I've had some success pinning down the ancient mythological antecedents for wemics in a couple earlier screeds here and here ... but I've found a few more tidbits to share.
The folks at Google, bless their busy brains, have been putting the content of entire books online in searchable form. Google Print is an experimental service (still in beta), but it served up two nifty hits when I went a-searching for "lion centaurs."
The first is the book, "Gods, Demons and Symbols of Ancient Mesopotamia," by Jeremy Black and Anthony Green, that was recommended to me by Prof. Zainab Bahrani. Google was kind enough to show me the page I needed, on which I found this:
That quote also came with this illustration, drawn from a cylinder seal of which I have a photo, of a lion-centaur:
The so-called lion-centaur of Middle Assyrian and Neo-Assyrian art is a hybrid creature with a lion's lower body (including all four legs) and the head, upper body and arms and hands of a man. He often wears the horned cap of divinity. The creature's name was urmahlullu, "lion-man."
Representations of him were placed outside ablutions rooms, where he fended off the attacks of the leonine demon Mukil-res-lemutti, "evil-attendant."

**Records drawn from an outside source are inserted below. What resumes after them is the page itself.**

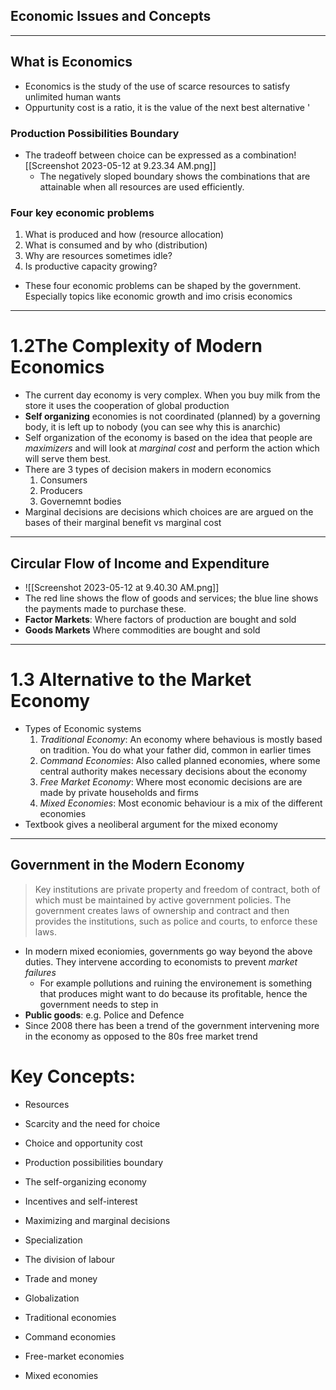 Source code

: ## Economic Issues and Concepts
---
## What is Economics 
- Economics is the study of the use of scarce resources to satisfy unlimited human wants
- Oppurtunity cost is a ratio, it is the value of the next best alternative '
### Production Possibilities Boundary 
- The tradeoff between choice can be expressed as a combination![[Screenshot 2023-05-12 at 9.23.34 AM.png]]
	- The negatively sloped boundary shows the combinations that are attainable when all resources are used efficiently.

### Four key economic problems 
1. What is produced and how (resource allocation)
2. What is consumed and by who (distribution)
3. Why are resources sometimes idle? 
4. Is productive capacity growing? 
- These four economic problems can be shaped by the government. Especially topics like economic growth and imo crisis economics
---
# 1.2The Complexity of Modern Economics
- The current day economy is very complex. When you buy milk from the store it uses the cooperation of global production 
- **Self organizing** economies is not coordinated (planned) by a governing body, it is left up to nobody (you can see why this is anarchic)
- Self organization of the economy is based on the idea that people are *maximizers* and will look at *marginal cost* and perform the action which will serve them best.
- There are 3 types of decision makers in modern economics
	1. Consumers
	2. Producers
	3. Governemnt bodies
- Marginal decisions are decisions which choices are are argued on the bases of their marginal benefit vs marginal cost
---
## Circular Flow of Income and Expenditure 
- ![[Screenshot 2023-05-12 at 9.40.30 AM.png]]
- The red line shows the flow of goods and services; the blue line shows the payments made to purchase these.
- **Factor Markets**: Where factors of production are bought and sold
- **Goods Markets** Where commodities are bought and sold 
---

# 1.3 Alternative to the Market Economy
- Types of Economic systems
	1. *Traditional Economy*: An economy where behavious is mostly based on tradition. You do what your father did, common in earlier times
	2. *Command Economies*: Also called planned economies, where some central authority makes necessary decisions about the economy 
	3. *Free Market Economy*: Where most economic decisions are are made by private households and firms 
	4. *Mixed Economies*: Most economic behaviour is a mix of the different economies
- Textbook gives a neoliberal argument for the mixed economy
---
## Government in the Modern Economy
> Key institutions are private property and freedom of contract, both of which must be maintained by active government policies. The government creates laws of ownership and contract and then provides the institutions, such as police and courts, to enforce these laws.

- In modern mixed econiomies, governments go way beyond the above duties. They intervene according to economists to prevent *market failures*
	- For example pollutions and ruining the environement is something that produces might want to do because its profitable, hence the government needs to step in
- **Public goods**: e.g. Police and Defence
- Since 2008 there has been a trend of the government intervening more in the economy as opposed to the 80s free market trend

# Key Concepts:
-   Resources
    
-   Scarcity and the need for choice
    
-   Choice and opportunity cost
    
-   Production possibilities boundary
    
-   The self-organizing economy
    
-   Incentives and self-interest
    
-   Maximizing and marginal decisions
    
-   Specialization
    
-   The division of labour
    
-   Trade and money
    
-   Globalization
    
-   Traditional economies
    
-   Command economies
    
-   Free-market economies
    
-   Mixed economies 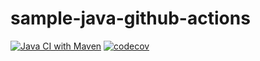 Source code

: # sample-java-github-actions
[![Java CI with Maven](https://github.com/zkod/sample-java-github-actions/actions/workflows/maven.yml/badge.svg)](https://github.com/zkod/sample-java-github-actions/actions/workflows/maven.yml)
[![codecov](https://codecov.io/gh/zkod/sample-java-github-actions/branch/master/graph/badge.svg?token=GZXZTUUSJP)](https://codecov.io/gh/zkod/sample-java-github-actions)
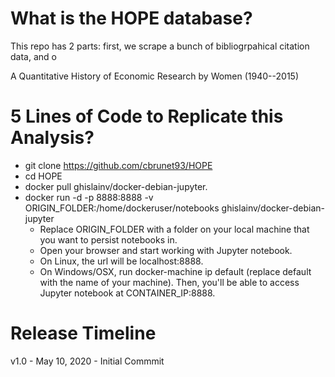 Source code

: 
# What is the HOPE database?

This repo has 2 parts: first, we scrape a bunch of bibliogrpahical citation data, and o

A Quantitative History of Economic Research by Women (1940--2015)

# 5 Lines of Code to Replicate this Analysis?
- git clone  https://github.com/cbrunet93/HOPE
- cd HOPE
- docker pull ghislainv/docker-debian-jupyter.
 - docker run -d -p 8888:8888 -v ORIGIN_FOLDER:/home/dockeruser/notebooks ghislainv/docker-debian-jupyter
    - Replace ORIGIN_FOLDER with a folder on your local machine that you want to persist notebooks in.
    - Open your browser and start working with Jupyter notebook.
    - On Linux, the url will be localhost:8888.
    - On Windows/OSX, run docker-machine ip default (replace default with the name of your machine). Then, you'll be able to access     Jupyter notebook at CONTAINER_IP:8888.


# Release Timeline

v1.0 - May 10, 2020 - Initial Commmit
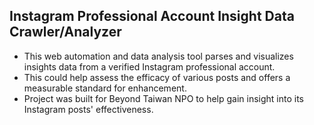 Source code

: ## Instagram Professional Account Insight Data Crawler/Analyzer
* This web automation and data analysis tool parses and visualizes insights data from a verified Instagram professional account.
* This could help assess the efficacy of various posts and offers a measurable standard for enhancement.
* Project was built for Beyond Taiwan NPO to help gain insight into its Instagram posts' effectiveness. 

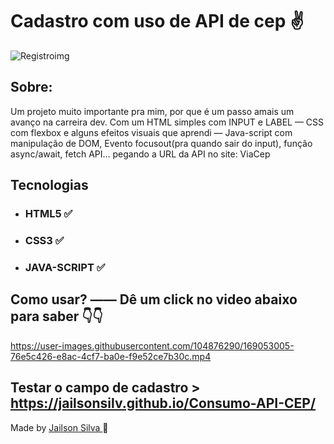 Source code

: # Cadastro com uso de API de cep ✌

![Registroimg](https://user-images.githubusercontent.com/104876290/169047077-59f10f35-d1fa-42aa-be35-9de108cf0d0b.png)

## Sobre:
<P> 
  Um projeto muito importante pra mim, por que é um passo amais um avanço na carreira dev.
 Com um HTML simples com INPUT e LABEL — CSS com flexbox e alguns efeitos visuais que aprendi — Java-script com manipulação de DOM, Evento focusout(pra quando sair do input), função async/await, fetch API… pegando a URL da API no site: ViaCep
</P>

## Tecnologias
* ### HTML5 ✅
* ### CSS3 ✅
* ### JAVA-SCRIPT ✅


## Como usar? —— Dê um click no video abaixo para saber 👇👇
https://user-images.githubusercontent.com/104876290/169053005-76e5c426-e8ac-4cf7-ba0e-f9e52ce7b30c.mp4

## Testar o campo de cadastro > https://jailsonsilv.github.io/Consumo-API-CEP/

Made by <a href="https://www.linkedin.com/in/jailsondev-front-end/"> Jailson Silva </a> 🎯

The book also includes a page with a photo of a bas-relief of a lion-centaur. Prof. John M. Russell sent me a different photo of the same work of art. Here's the photo from Black and Green:
The second hit I got from Google Print had no art, but it was a source of which I had never heard. The book has this odd name: "Magickal Mystical Creatures: Invite Their Powers Into Your Life." Written by D. J. Conway, who Amazon tells me is also the author of "A Little Book of Pendulum Magic" and "Shapeshifter Tarot," the book seems to be a fairly wide-ranging beastiary of fantastic creatures. Regarding lion-centaurs, Google Print offered me the following from this page of Conway's book:
A type of lion-centaur also appears in Assyrian art. This creature had a lion's body with four legs, and the upper body, head, and arms of a human male. He was called urmahlullu (lion-man). His form was placed outside ablution rooms so he could protect against the Lion-Demon Mikil-res-lemutti (evil attendant). One can only speculate as to what this "evil attendant" did; perhaps he represented tainted water or thieves who attacked the bathers.
My guess, from the mention of "Mikil-res-lemutti," "evil attendent," and "ablution room," is that Conway is using Black and Green as a primary reference, or that they are all using the same source. Note that in his book, F. A. M. Wiggermann refers to the evil demon as "Sulak," and the "ablution rooms" as "lavatories."
But Conway also turned up a new (to me) reference to wemics in the Middle Ages! On this page, Conway has this remarkable thing to say:
The most famous coat of arms bearing a Centaur belonged to King Stephen, who invaded England in 1135. However, Stephen's Centaurs are sometimes shown with the body of a lion instead of a horse.
Huh! Wemics in English heraldry -- that's news to me! So I did some more Google sleuthing, and came up with a little more.
King Stephen was the last Norman king of England, a grandson of William the Conqueror. From this essay on medieval centaurs, I found this:
The "English" king Stephen of the short-lived dynasty of Blois was said to have the arms: Gules, three sagittary or. (The sagittaries are depicted with a leonine appearance.)
It turns out that a "sagittary" is a centaur archer, or a wemic archer, or a beastly archer, usually in heraldry, but used elsewhere too. From Shakespeare's Troilus and Cressida, we find in Agamemnon's recitation of battle losses (in the Trojan War), this: "the dreadful Sagittary / Appals our numbers." Whether Shakespeare meant human archers, or centaur archers, or even wemic archers, I'll leave to another screed.
Anyway, King Stephen's sagittaries evidently were wemic-like. Here's another quote, from a SCA-oriented Web page on heraldry:
A sagittary is a centaur drawing a bow and arrow. A leonine-centaur has the body of a lion, instead of a horse; it is found in the attributed arms of King Stephen of England, c.1097.
For a future screed: finding a picture of King Stephen's coat of arms.